Parafolk Tales from Cerridwen and Ellora's Cave

Back in 2002 I was convinced I wouldn't want to write a vampire book. I was reading and enjoying them, but figured I didn't have anything to add to the genre and I didn't want to just copy what everyone else was doing. But then one night I had a dream where the heroine was desperate for a job and I heard a man say, "You can't work here without my mark." What kind of mark? The mark of his fangs on her neck. (Bwahaha!)

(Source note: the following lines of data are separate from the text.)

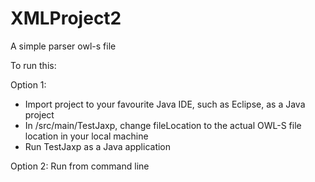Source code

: # XMLProject2
A simple parser owl-s file

To run this:

Option 1:
- Import project to your favourite Java IDE, such as Eclipse, as a Java project
- In /src/main/TestJaxp, change fileLocation to the actual OWL-S file location in your local machine
- Run TestJaxp as a Java application


Option 2: Run from command line
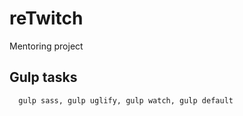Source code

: # reTwitch
Mentoring project

## Gulp tasks
``  
  gulp sass, gulp uglify, gulp watch, gulp default
``
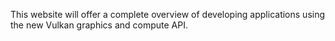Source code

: This website will offer a complete overview of developing applications using the new Vulkan graphics and compute API.
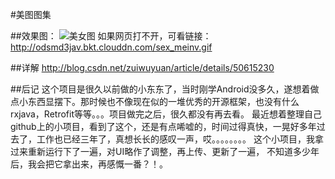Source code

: #美图图集
    
##效果图：
![美女图](http://odsmd3jav.bkt.clouddn.com/sex_meinv.gif)
 如果网页打不开，可看链接：http://odsmd3jav.bkt.clouddn.com/sex_meinv.gif

##详解
http://blog.csdn.net/zuiwuyuan/article/details/50615230


##后记
这个项目是很久以前做的小东东了，当时刚学Android没多久，遂想着做点小东西显摆下。那时候也不像现在似的一堆优秀的开源框架，也没有什么rxjava，Retrofit等等。。。项目做完之后，很久都没有再去看。
最近想着整理自己github上的小项目，看到了这个，还是有点唏嘘的，时间过得真快，一晃好多年过去了，工作也已经三年了，真想长长的感叹一声，哎。。。。。。。。
这个小项目，我拿过来重新运行下了一遍，对UI略作了调整，再上传、更新了一遍， 不知道多少年后，我会把它拿出来，再感慨一番？！。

That inspired me and All Night Inn was the result. I wrote the book because in this dream I saw something new - the idea of a vampire companion, an otherwise normal person to feed the vampire and be "all he needs." I didn’t want my humans to give up who they were to become the lover of a nightwalker. Instead I decided that there was no reason why two sensible people couldn’t work out their differences in diet and sleeping arrangements and learn to live together.

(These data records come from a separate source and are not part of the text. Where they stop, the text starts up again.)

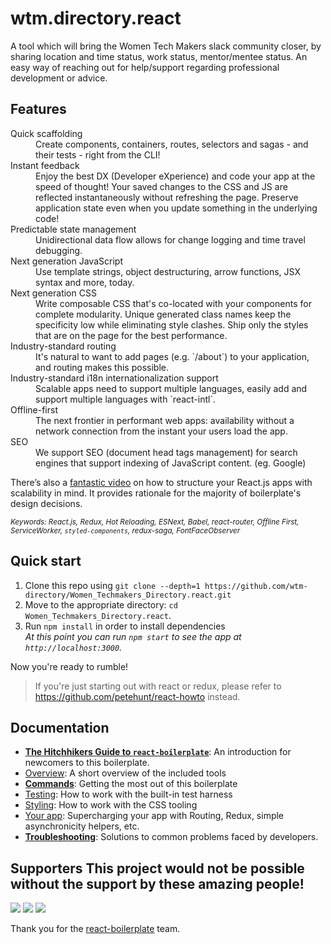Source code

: # wtm.directory.react
A tool which will bring the Women Tech Makers slack community closer, by sharing location and time status, work status, mentor/mentee status. An easy way of reaching out for help/support regarding professional development or advice.
<br />
## Features

<dl>
  <dt>Quick scaffolding</dt>
  <dd>Create components, containers, routes, selectors and sagas - and their tests - right from the CLI!</dd>

  <dt>Instant feedback</dt>
  <dd>Enjoy the best DX (Developer eXperience) and code your app at the speed of thought! Your saved changes to the CSS and JS are reflected instantaneously without refreshing the page. Preserve application state even when you update something in the underlying code!</dd>

  <dt>Predictable state management</dt>
  <dd>Unidirectional data flow allows for change logging and time travel debugging.</dd>

  <dt>Next generation JavaScript</dt>
  <dd>Use template strings, object destructuring, arrow functions, JSX syntax and more, today.</dd>

  <dt>Next generation CSS</dt>
  <dd>Write composable CSS that's co-located with your components for complete modularity. Unique generated class names keep the specificity low while eliminating style clashes. Ship only the styles that are on the page for the best performance.</dd>

  <dt>Industry-standard routing</dt>
  <dd>It's natural to want to add pages (e.g. `/about`) to your application, and routing makes this possible.</dd>

  <dt>Industry-standard i18n internationalization support</dt>
  <dd>Scalable apps need to support multiple languages, easily add and support multiple languages with `react-intl`.</dd>

  <dt>Offline-first</dt>
  <dd>The next frontier in performant web apps: availability without a network connection from the instant your users load the app.</dd>

  <dt>SEO</dt>
  <dd>We support SEO (document head tags management) for search engines that support indexing of JavaScript content. (eg. Google)</dd>
</dl>

There’s also a <a href="https://vimeo.com/168648012">fantastic video</a> on how to structure your React.js apps with scalability in mind. It provides rationale for the majority of boilerplate's design decisions.

<sub><i>Keywords: React.js, Redux, Hot Reloading, ESNext, Babel, react-router, Offline First, ServiceWorker, `styled-components`, redux-saga, FontFaceObserver</i></sub>

## Quick start

1. Clone this repo using `git clone --depth=1 https://github.com/wtm-directory/Women_Techmakers_Directory.react.git`
2. Move to the appropriate directory: `cd Women_Techmakers_Directory.react`.<br />
3. Run `npm install` in order to install dependencies<br />
   *At this point you can run `npm start` to see the app at `http://localhost:3000`.*

Now you're ready to rumble!

>If you're just starting out with react or redux, please refer to https://github.com/petehunt/react-howto instead. 

## Documentation

- [**The Hitchhikers Guide to `react-boilerplate`**](docs/general/introduction.md): An introduction for newcomers to this boilerplate.
- [Overview](docs/general): A short overview of the included tools
- [**Commands**](docs/general/commands.md): Getting the most out of this boilerplate
- [Testing](docs/testing): How to work with the built-in test harness
- [Styling](docs/css): How to work with the CSS tooling
- [Your app](docs/js): Supercharging your app with Routing, Redux, simple
  asynchronicity helpers, etc.
- [**Troubleshooting**](docs/general/gotchas.md): Solutions to common problems faced by developers.

Supporters
This project would not be possible without the support by these amazing people!
----

<a href="https://github.com/YuHongJun/" target="_blank"><img src="https://avatars0.githubusercontent.com/u/16912692?s=100&v=4"></a>
<a href="https://github.com/uppal101" target="_blank"><img src="https://avatars2.githubusercontent.com/u/19738720?s=100&v=4"></a>
<a href="https://github.com/B3tty" target="_blank"><img src="https://avatars1.githubusercontent.com/u/2501189?s=100&v=4"></a>


Thank you for the [react-boilerplate](https://github.com/react-boilerplate/react-boilerplate) team.

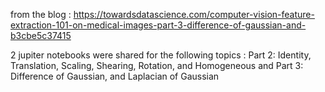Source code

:
from the  blog : https://towardsdatascience.com/computer-vision-feature-extraction-101-on-medical-images-part-3-difference-of-gaussian-and-b3cbe5c37415

2 jupiter notebooks were shared for the following topics : 
Part 2: Identity, Translation, Scaling, Shearing, Rotation, and Homogeneous
 and Part 3: Difference of Gaussian, and Laplacian of Gaussian
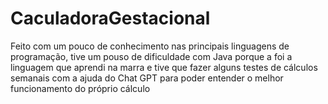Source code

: # CaculadoraGestacional
Feito com um pouco de conhecimento nas principais linguagens de programação, tive um pouso de dificuldade com Java porque a foi a linguagem que aprendi na marra e tive que fazer alguns testes de cálculos semanais com a ajuda do Chat GPT para poder entender o melhor funcionamento do próprio cálculo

I was also having a lot of fun mixing up vampire lore with my reality. Sharon Colson was forever making assumptions only to have Jonathan Knottman shake his head with amusement and say, “You really have seen too many movies.” And then there was the fun of creating a society of parafolk, vampires and werewolves living among us.

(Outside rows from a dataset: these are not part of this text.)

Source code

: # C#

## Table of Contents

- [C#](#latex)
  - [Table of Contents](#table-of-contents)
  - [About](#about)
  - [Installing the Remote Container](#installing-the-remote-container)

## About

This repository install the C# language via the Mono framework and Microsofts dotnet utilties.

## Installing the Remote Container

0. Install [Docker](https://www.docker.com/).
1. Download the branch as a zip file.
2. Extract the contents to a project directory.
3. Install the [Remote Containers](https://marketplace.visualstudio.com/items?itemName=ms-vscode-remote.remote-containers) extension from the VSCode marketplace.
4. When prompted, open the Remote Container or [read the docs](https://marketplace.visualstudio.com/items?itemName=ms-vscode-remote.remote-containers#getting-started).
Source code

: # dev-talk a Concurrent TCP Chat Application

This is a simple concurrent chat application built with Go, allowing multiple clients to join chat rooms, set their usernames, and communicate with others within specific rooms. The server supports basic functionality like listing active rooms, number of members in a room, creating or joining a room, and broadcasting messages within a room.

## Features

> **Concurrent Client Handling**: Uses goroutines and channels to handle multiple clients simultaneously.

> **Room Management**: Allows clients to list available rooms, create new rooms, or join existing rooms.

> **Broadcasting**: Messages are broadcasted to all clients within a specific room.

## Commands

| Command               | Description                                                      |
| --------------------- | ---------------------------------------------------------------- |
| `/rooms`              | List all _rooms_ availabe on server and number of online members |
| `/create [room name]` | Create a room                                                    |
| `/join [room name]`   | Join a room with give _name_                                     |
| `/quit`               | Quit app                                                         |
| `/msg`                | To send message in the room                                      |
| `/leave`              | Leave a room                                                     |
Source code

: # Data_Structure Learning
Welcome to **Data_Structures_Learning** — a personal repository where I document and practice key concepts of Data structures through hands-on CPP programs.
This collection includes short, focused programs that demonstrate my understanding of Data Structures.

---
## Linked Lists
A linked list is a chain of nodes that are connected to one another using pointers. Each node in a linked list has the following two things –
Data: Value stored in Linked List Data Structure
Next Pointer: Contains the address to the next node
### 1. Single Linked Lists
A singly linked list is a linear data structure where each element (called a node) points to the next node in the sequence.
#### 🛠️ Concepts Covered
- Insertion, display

What are the needs of such people? Vampires live a long time and must hide that fact, but the government will still insist on taxes being paid and notice when the deed for a house doesn't change hands for a couple centuries. How does a werewolf hold down a job when he gets really hairy during the full moon? Coming up with answers for all this became part of the fun of creating their world.Since I grew up in Los Angeles I wanted to set parts of all the stories there and with the bulk of the movie industry down there, it was only another step to assume that a culture based on creating magic might have a few magic people dwelling within it.

That led to the second book, Fangs For The Memories, about Cleopatra Lutz an early thirties movie actress who'd been made into a vampire at the height of her career and has been in hiding ever since. She meets her match in Michael Brown who knows all about the parafolk as he used to be a nightwalker companion before his boss found his own lady. Now at loose ends, he ends up kidnapping the bite-and-run lady nightwalker and holds her prisoner in an abandoned movie studio.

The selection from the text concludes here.